### AIM OF THE EXERCISE
Set down exactly the lines of the records from the top to the line containing "perturbatively but the"; include both.

--- SUPPLIED MATERIAL Enclosed Below ---

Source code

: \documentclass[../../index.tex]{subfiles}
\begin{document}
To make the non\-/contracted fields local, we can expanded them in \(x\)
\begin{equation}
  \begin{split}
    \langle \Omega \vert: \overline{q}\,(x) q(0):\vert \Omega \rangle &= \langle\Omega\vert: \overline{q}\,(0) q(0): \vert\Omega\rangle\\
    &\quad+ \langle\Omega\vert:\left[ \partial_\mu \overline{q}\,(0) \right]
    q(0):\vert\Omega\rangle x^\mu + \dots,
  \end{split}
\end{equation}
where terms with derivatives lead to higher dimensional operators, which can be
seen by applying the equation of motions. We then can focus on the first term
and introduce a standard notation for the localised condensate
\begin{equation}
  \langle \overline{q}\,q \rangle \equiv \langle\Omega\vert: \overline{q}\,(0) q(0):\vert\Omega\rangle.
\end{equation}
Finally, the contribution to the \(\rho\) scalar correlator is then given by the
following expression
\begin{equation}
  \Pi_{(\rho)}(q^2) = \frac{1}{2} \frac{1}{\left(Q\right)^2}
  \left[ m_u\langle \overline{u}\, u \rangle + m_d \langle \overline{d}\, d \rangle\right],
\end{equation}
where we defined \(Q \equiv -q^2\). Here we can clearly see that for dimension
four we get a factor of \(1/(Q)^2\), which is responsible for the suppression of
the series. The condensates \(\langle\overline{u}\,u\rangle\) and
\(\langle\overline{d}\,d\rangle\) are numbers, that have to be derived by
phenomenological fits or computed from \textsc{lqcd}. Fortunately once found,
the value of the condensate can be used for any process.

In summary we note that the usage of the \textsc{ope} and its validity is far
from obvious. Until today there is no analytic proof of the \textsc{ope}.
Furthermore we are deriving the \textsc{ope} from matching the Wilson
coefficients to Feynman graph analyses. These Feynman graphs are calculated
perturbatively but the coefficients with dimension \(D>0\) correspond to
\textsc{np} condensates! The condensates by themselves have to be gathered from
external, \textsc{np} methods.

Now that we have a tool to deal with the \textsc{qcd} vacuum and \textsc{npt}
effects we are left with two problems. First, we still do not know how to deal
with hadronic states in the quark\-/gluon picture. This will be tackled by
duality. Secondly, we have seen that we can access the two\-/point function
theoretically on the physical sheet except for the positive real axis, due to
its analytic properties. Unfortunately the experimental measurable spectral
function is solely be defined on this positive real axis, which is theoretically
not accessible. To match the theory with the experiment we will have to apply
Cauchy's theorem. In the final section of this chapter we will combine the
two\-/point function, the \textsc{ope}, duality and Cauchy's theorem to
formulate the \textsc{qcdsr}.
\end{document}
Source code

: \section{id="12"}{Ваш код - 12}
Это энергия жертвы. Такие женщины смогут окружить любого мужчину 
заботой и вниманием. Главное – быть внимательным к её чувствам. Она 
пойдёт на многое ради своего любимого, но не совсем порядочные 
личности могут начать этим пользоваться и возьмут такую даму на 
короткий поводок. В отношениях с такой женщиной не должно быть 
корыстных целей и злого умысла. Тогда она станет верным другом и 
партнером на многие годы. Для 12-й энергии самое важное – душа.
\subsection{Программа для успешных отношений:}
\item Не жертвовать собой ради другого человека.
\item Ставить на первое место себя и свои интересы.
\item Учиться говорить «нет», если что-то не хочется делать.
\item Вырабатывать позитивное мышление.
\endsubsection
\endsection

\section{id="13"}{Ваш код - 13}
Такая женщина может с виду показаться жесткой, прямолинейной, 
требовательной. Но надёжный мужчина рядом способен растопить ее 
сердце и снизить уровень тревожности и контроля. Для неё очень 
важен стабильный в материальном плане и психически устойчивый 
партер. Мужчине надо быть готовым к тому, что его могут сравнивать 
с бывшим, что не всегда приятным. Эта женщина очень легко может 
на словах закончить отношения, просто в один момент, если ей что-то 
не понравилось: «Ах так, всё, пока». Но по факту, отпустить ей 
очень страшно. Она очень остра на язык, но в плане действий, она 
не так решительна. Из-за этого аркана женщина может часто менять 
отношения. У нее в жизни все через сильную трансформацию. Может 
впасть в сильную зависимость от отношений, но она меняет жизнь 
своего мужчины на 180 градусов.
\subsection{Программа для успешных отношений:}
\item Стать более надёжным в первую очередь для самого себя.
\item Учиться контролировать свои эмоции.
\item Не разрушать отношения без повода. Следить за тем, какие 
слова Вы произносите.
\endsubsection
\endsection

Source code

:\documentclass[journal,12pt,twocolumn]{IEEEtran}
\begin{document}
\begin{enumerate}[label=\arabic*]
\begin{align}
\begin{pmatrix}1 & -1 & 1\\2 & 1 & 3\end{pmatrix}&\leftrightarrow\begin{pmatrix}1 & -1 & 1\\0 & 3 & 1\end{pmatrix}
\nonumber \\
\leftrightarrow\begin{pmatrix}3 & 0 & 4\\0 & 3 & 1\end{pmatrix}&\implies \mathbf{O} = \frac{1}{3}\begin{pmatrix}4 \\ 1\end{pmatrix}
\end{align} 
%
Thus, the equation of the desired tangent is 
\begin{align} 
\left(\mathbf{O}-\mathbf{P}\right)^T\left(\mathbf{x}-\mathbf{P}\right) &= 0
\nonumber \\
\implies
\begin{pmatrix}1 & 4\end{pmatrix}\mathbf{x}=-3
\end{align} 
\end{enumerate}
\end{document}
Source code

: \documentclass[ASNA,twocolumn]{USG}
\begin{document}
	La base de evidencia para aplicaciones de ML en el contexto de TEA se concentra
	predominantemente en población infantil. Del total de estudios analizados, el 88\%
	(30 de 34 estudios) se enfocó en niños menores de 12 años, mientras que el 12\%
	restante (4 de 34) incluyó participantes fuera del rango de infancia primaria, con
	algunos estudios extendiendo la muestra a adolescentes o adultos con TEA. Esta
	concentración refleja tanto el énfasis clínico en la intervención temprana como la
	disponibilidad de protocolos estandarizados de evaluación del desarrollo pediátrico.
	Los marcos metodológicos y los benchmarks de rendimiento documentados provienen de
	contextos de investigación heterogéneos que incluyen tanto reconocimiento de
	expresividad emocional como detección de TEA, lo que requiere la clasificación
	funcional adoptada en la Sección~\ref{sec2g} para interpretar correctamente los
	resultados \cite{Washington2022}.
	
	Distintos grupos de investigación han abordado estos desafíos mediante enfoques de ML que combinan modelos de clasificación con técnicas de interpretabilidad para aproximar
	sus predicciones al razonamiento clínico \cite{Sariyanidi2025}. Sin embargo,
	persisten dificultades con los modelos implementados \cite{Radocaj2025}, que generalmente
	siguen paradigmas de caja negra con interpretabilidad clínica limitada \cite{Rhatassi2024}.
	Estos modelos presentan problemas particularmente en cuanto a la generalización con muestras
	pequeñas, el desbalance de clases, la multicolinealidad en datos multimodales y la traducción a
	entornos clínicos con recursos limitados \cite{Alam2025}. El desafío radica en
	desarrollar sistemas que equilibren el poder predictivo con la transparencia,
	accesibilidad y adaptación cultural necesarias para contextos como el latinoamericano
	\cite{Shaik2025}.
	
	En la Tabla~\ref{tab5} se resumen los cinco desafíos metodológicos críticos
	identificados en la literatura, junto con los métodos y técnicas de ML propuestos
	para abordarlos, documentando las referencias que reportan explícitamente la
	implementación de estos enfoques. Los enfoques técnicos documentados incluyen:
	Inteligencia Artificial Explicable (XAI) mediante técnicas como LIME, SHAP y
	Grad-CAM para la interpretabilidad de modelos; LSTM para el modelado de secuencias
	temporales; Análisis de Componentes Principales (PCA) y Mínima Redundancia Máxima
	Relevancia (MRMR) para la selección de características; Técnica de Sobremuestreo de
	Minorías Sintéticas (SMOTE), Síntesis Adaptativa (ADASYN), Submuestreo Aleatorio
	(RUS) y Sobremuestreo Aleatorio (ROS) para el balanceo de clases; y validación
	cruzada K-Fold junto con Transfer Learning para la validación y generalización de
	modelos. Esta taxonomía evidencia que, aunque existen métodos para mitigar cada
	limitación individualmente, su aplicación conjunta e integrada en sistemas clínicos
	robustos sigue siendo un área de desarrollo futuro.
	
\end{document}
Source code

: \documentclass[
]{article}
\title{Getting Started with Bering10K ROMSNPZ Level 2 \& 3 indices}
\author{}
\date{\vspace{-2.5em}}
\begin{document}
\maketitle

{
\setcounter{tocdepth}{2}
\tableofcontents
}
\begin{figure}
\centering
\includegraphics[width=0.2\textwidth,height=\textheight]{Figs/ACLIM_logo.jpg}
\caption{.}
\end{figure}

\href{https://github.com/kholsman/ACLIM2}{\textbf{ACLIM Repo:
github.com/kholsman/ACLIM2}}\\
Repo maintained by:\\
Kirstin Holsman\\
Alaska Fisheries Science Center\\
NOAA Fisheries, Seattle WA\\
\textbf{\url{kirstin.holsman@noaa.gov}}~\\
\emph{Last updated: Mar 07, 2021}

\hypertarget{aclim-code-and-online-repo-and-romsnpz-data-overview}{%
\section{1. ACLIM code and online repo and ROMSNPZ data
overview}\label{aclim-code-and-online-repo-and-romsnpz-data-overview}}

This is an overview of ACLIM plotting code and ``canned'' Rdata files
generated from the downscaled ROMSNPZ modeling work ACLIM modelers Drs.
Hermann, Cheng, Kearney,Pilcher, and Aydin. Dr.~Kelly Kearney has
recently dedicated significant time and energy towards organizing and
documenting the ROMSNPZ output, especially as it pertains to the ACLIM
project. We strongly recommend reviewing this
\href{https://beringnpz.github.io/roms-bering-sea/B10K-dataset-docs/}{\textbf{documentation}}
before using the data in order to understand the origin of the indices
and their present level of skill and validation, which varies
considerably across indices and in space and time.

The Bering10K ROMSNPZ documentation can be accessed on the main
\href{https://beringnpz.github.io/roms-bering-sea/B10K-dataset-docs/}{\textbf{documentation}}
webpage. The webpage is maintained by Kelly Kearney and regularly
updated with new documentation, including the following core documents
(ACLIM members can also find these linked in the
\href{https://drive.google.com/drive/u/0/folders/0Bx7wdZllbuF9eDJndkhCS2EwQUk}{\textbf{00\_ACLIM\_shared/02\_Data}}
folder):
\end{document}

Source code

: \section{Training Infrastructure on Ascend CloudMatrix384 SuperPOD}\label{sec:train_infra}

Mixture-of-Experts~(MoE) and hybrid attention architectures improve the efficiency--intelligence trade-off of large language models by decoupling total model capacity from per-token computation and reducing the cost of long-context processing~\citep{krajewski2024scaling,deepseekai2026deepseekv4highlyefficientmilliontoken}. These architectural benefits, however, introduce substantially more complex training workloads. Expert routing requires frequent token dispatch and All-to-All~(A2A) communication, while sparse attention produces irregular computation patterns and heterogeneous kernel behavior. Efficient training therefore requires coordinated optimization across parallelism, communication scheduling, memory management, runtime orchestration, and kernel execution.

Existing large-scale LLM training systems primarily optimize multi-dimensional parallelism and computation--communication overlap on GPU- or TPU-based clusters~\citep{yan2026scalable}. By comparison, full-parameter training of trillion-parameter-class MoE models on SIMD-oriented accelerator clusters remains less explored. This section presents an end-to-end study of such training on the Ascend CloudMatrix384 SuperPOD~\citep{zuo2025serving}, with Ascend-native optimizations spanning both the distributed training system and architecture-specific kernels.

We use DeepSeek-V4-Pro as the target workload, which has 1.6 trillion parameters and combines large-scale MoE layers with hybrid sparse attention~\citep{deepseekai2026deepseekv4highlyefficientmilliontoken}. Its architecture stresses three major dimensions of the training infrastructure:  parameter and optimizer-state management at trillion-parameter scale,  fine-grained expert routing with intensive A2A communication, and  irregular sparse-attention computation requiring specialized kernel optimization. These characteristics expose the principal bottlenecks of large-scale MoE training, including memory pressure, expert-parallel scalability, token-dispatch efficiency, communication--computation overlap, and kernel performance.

--- End of Enclosed SUPPLIED MATERIAL ---

### SOLVED PROBLEM
Source code

: \documentclass[../../index.tex]{subfiles}
\begin{document}
To make the non\-/contracted fields local, we can expanded them in \(x\)
\begin{equation}
  \begin{split}
    \langle \Omega \vert: \overline{q}\,(x) q(0):\vert \Omega \rangle &= \langle\Omega\vert: \overline{q}\,(0) q(0): \vert\Omega\rangle\\
    &\quad+ \langle\Omega\vert:\left[ \partial_\mu \overline{q}\,(0) \right]
    q(0):\vert\Omega\rangle x^\mu + \dots,
  \end{split}
\end{equation}
where terms with derivatives lead to higher dimensional operators, which can be
seen by applying the equation of motions. We then can focus on the first term
and introduce a standard notation for the localised condensate
\begin{equation}
  \langle \overline{q}\,q \rangle \equiv \langle\Omega\vert: \overline{q}\,(0) q(0):\vert\Omega\rangle.
\end{equation}
Finally, the contribution to the \(\rho\) scalar correlator is then given by the
following expression
\begin{equation}
  \Pi_{(\rho)}(q^2) = \frac{1}{2} \frac{1}{\left(Q\right)^2}
  \left[ m_u\langle \overline{u}\, u \rangle + m_d \langle \overline{d}\, d \rangle\right],
\end{equation}
where we defined \(Q \equiv -q^2\). Here we can clearly see that for dimension
four we get a factor of \(1/(Q)^2\), which is responsible for the suppression of
the series. The condensates \(\langle\overline{u}\,u\rangle\) and
\(\langle\overline{d}\,d\rangle\) are numbers, that have to be derived by
phenomenological fits or computed from \textsc{lqcd}. Fortunately once found,
the value of the condensate can be used for any process.

In summary we note that the usage of the \textsc{ope} and its validity is far
from obvious. Until today there is no analytic proof of the \textsc{ope}.
Furthermore we are deriving the \textsc{ope} from matching the Wilson
coefficients to Feynman graph analyses. These Feynman graphs are calculated
perturbatively but the coefficients with dimension \(D>0\) correspond to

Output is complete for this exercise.